Troublesome Locks

At my company, we develop a large software with fairly high concurrency. In general, asynchronous message passing is the choice for thread communication for its simplicity. When performance matters, we use locks and mutexes to share data among threads.

As the software grows, subtle bugs from dead-locks and race conditions are appearing around code that was designed with locks and mutexes.

I can say confidently that almost all of these bugs are caused by poor interface design or poor locking granularity. But I also feel that a well-designed thread-safe interface is extremely difficult to achieve.

Always Chasing The Perfect Granularity

To have a thread-safe interface, it requires far more than just putting a lock on every member function. Consider a supposedly thread-safe queue below, is this class really useful in a multi-threaded environment?

// thread-safe queue that has a scoped_lock guarding every member function
template <typename T>
class ts_queue()
{
public:
	T& front();
	void push_front(T const &);
	void pop_front();
	bool empty() const;
};

Unfortunately no. Here’s a simple code below where it falls apart. Say f() is called by multiple threads, if the the empty() check returns false, there is no guarantee that front() and pop_front() will succeed.

Even if front() succeeds, there is no guarantee that pop_front() will succeed. The ts_queue class interface is subject to race condition, and there is nothing you can do about it without an interface change.

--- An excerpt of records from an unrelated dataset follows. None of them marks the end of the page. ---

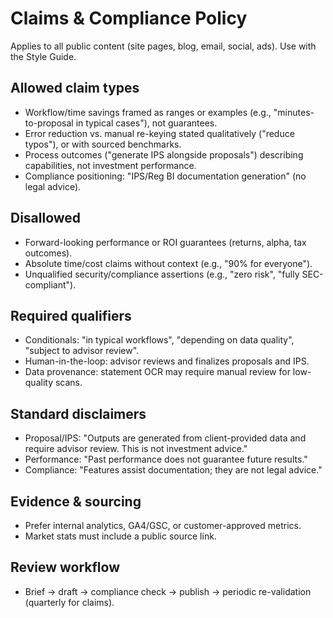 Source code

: # Claims & Compliance Policy

Applies to all public content (site pages, blog, email, social, ads). Use with the Style Guide.

## Allowed claim types
- Workflow/time savings framed as ranges or examples (e.g., "minutes-to-proposal in typical cases"), not guarantees.
- Error reduction vs. manual re-keying stated qualitatively ("reduce typos"), or with sourced benchmarks.
- Process outcomes ("generate IPS alongside proposals") describing capabilities, not investment performance.
- Compliance positioning: "IPS/Reg BI documentation generation" (no legal advice).

## Disallowed
- Forward-looking performance or ROI guarantees (returns, alpha, tax outcomes).
- Absolute time/cost claims without context (e.g., "90% for everyone").
- Unqualified security/compliance assertions (e.g., "zero risk", "fully SEC-compliant").

## Required qualifiers
- Conditionals: "in typical workflows", "depending on data quality", "subject to advisor review".
- Human-in-the-loop: advisor reviews and finalizes proposals and IPS.
- Data provenance: statement OCR may require manual review for low-quality scans.

## Standard disclaimers
- Proposal/IPS: "Outputs are generated from client-provided data and require advisor review. This is not investment advice."
- Performance: "Past performance does not guarantee future results."
- Compliance: "Features assist documentation; they are not legal advice."

## Evidence & sourcing
- Prefer internal analytics, GA4/GSC, or customer-approved metrics.
- Market stats must include a public source link.

## Review workflow
- Brief → draft → compliance check → publish → periodic re-validation (quarterly for claims).
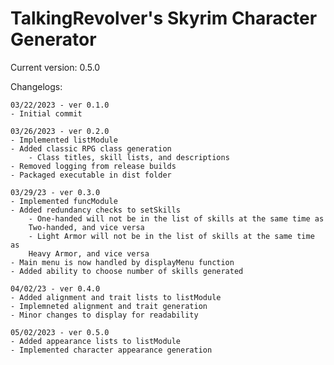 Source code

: # TalkingRevolver's Skyrim Character Generator #
Current version: 0.5.0

Changelogs:



	03/22/2023 - ver 0.1.0
	- Initial commit

	03/26/2023 - ver 0.2.0
	- Implemented listModule
	- Added classic RPG class generation
		- Class titles, skill lists, and descriptions
	- Removed logging from release builds
	- Packaged executable in dist folder

	03/29/23 - ver 0.3.0
	- Implemented funcModule
	- Added redundancy checks to setSkills
	    - One-handed will not be in the list of skills at the same time as 
		Two-handed, and vice versa
	    - Light Armor will not be in the list of skills at the same time as
		Heavy Armor, and vice versa
	- Main menu is now handled by displayMenu function
	- Added ability to choose number of skills generated

	04/02/23 - ver 0.4.0
	- Added alignment and trait lists to listModule
	- Implemneted alignment and trait generation
	- Minor changes to display for readability

	05/02/2023 - ver 0.5.0
	- Added appearance lists to listModule
	- Implemented character appearance generation
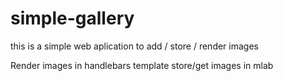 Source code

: # simple-gallery
 this is a simple web aplication to add / store / render images 

Render images in handlebars template store/get images in mlab
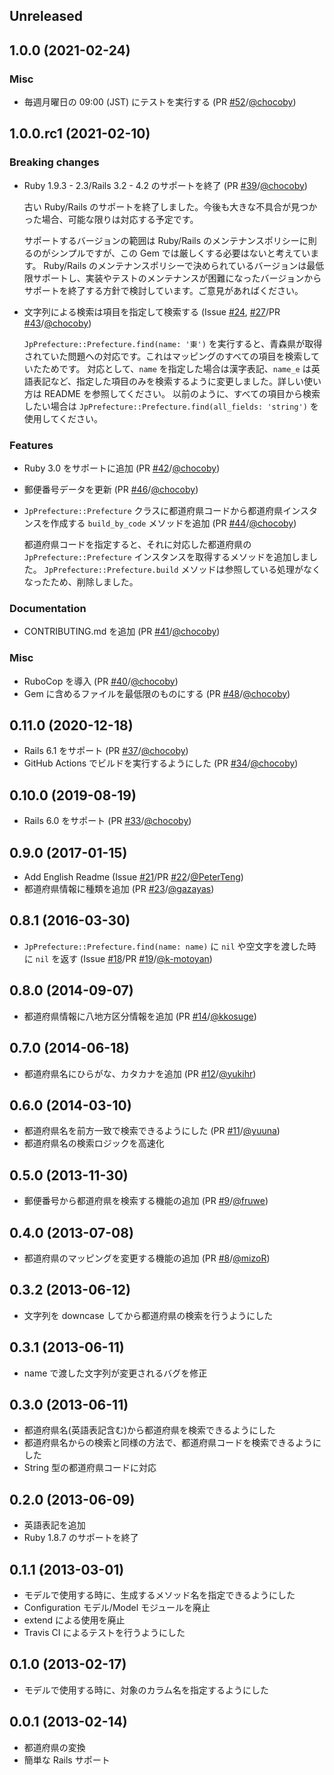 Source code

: ## Unreleased

## 1.0.0 (2021-02-24)

### Misc

* 毎週月曜日の 09:00 (JST) にテストを実行する (PR [#52](https://github.com/chocoby/jp_prefecture/pull/52)/[@chocoby](https://github.com/chocoby))

## 1.0.0.rc1 (2021-02-10)

### Breaking changes

* Ruby 1.9.3 - 2.3/Rails 3.2 - 4.2 のサポートを終了 (PR [#39](https://github.com/chocoby/jp_prefecture/pull/39)/[@chocoby](https://github.com/chocoby))

  古い Ruby/Rails のサポートを終了しました。今後も大きな不具合が見つかった場合、可能な限りは対応する予定です。

  サポートするバージョンの範囲は Ruby/Rails のメンテナンスポリシーに則るのがシンプルですが、この Gem では厳しくする必要はないと考えています。
  Ruby/Rails のメンテナンスポリシーで決められているバージョンは最低限サポートし、実装やテストのメンテナンスが困難になったバージョンからサポートを終了する方針で検討しています。ご意見があればください。

* 文字列による検索は項目を指定して検索する (Issue [#24](https://github.com/chocoby/jp_prefecture/issues/24), [#27](https://github.com/chocoby/jp_prefecture/issues/27)/PR [#43](https://github.com/chocoby/jp_prefecture/pull/43)/[@chocoby](https://github.com/chocoby))

  `JpPrefecture::Prefecture.find(name: '東')` を実行すると、青森県が取得されていた問題への対応です。これはマッピングのすべての項目を検索していたためです。
  対応として、`name` を指定した場合は漢字表記、`name_e` は英語表記など、指定した項目のみを検索するように変更しました。詳しい使い方は README を参照してください。
  以前のように、すべての項目から検索したい場合は `JpPrefecture::Prefecture.find(all_fields: 'string')` を使用してください。

### Features

* Ruby 3.0 をサポートに追加 (PR [#42](https://github.com/chocoby/jp_prefecture/pull/42)/[@chocoby](https://github.com/chocoby))
* 郵便番号データを更新 (PR [#46](https://github.com/chocoby/jp_prefecture/pull/46)/[@chocoby](https://github.com/chocoby))
* `JpPrefecture::Prefecture` クラスに都道府県コードから都道府県インスタンスを作成する `build_by_code` メソッドを追加 (PR [#44](https://github.com/chocoby/jp_prefecture/pull/44)/[@chocoby](https://github.com/chocoby))

  都道府県コードを指定すると、それに対応した都道府県の `JpPrefecture::Prefecture` インスタンスを取得するメソッドを追加しました。
  `JpPrefecture::Prefecture.build` メソッドは参照している処理がなくなったため、削除しました。

### Documentation

* CONTRIBUTING.md を追加 (PR [#41](https://github.com/chocoby/jp_prefecture/pull/41)/[@chocoby](https://github.com/chocoby))

### Misc

* RuboCop を導入 (PR [#40](https://github.com/chocoby/jp_prefecture/pull/40)/[@chocoby](https://github.com/chocoby))
* Gem に含めるファイルを最低限のものにする (PR [#48](https://github.com/chocoby/jp_prefecture/pull/48)/[@chocoby](https://github.com/chocoby))

## 0.11.0 (2020-12-18)

* Rails 6.1 をサポート (PR [#37](https://github.com/chocoby/jp_prefecture/pull/37)/[@chocoby](https://github.com/chocoby))
* GitHub Actions でビルドを実行するようにした (PR [#34](https://github.com/chocoby/jp_prefecture/pull/34)/[@chocoby](https://github.com/chocoby))

## 0.10.0 (2019-08-19)

* Rails 6.0 をサポート (PR [#33](https://github.com/chocoby/jp_prefecture/pull/33)/[@chocoby](https://github.com/chocoby))

## 0.9.0 (2017-01-15)

* Add English Readme (Issue [#21](https://github.com/chocoby/jp_prefecture/issues/21)/PR [#22](https://github.com/chocoby/jp_prefecture/pull/22)/[@PeterTeng](https://github.com/PeterTeng))
* 都道府県情報に種類を追加 (PR [#23](https://github.com/chocoby/jp_prefecture/pull/23)/[@gazayas](https://github.com/gazayas))

## 0.8.1 (2016-03-30)

* `JpPrefecture::Prefecture.find(name: name)` に `nil` や空文字を渡した時に `nil` を返す (Issue [#18](https://github.com/chocoby/jp_prefecture/issues/18)/PR [#19](https://github.com/chocoby/jp_prefecture/pull/19)/[@k-motoyan](https://github.com/k-motoyan))

## 0.8.0 (2014-09-07)

* 都道府県情報に八地方区分情報を追加 (PR [#14](https://github.com/chocoby/jp_prefecture/pull/14)/[@kkosuge](https://github.com/kkosuge))

## 0.7.0 (2014-06-18)

* 都道府県名にひらがな、カタカナを追加 (PR [#12](https://github.com/chocoby/jp_prefecture/pull/12)/[@yukihr](https://github.com/yukihr))

## 0.6.0 (2014-03-10)

* 都道府県名を前方一致で検索できるようにした (PR [#11](https://github.com/chocoby/jp_prefecture/pull/11)/[@yuuna](https://github.com/yuuna))
* 都道府県名の検索ロジックを高速化

## 0.5.0 (2013-11-30)

* 郵便番号から都道府県を検索する機能の追加 (PR [#9](https://github.com/chocoby/jp_prefecture/pull/9)/[@fruwe](https://github.com/fruwe))

## 0.4.0 (2013-07-08)

* 都道府県のマッピングを変更する機能の追加 (PR [#8](https://github.com/chocoby/jp_prefecture/pull/8)/[@mizoR](https://github.com/mizoR))

## 0.3.2 (2013-06-12)

* 文字列を downcase してから都道府県の検索を行うようにした

## 0.3.1 (2013-06-11)

* name で渡した文字列が変更されるバグを修正

## 0.3.0 (2013-06-11)

* 都道府県名(英語表記含む)から都道府県を検索できるようにした
* 都道府県名からの検索と同様の方法で、都道府県コードを検索できるようにした
* String 型の都道府県コードに対応

## 0.2.0 (2013-06-09)

* 英語表記を追加
* Ruby 1.8.7 のサポートを終了

## 0.1.1 (2013-03-01)

* モデルで使用する時に、生成するメソッド名を指定できるようにした
* Configuration モデル/Model モジュールを廃止
* extend による使用を廃止
* Travis CI によるテストを行うようにした

## 0.1.0 (2013-02-17)

* モデルで使用する時に、対象のカラム名を指定するようにした

## 0.0.1 (2013-02-14)

* 都道府県の変換
* 簡単な Rails サポート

//f may be called by multiple threads
void f(ts_queue<int> const &tsq)
{
	if(tsq.empty() == false)
	{
		int i = tsq.front(); // this might fail even if empty() was false
		tsq.pop_front(); // this might fail even if front() succeed
	}
}

The problem is that mutexes are not composable. You can’t just call a thread-safe function one after another to achieve thread-safety. In the ts_queue example, the interface granularity is too small to perform the task required by f().

On the other hand, it would be easy to use some global mutex to lock down the entire ts_queue class. But when the granularity is too large, you lose performance by excessive locking. In that case, the multi-core processors will never be fully utilized.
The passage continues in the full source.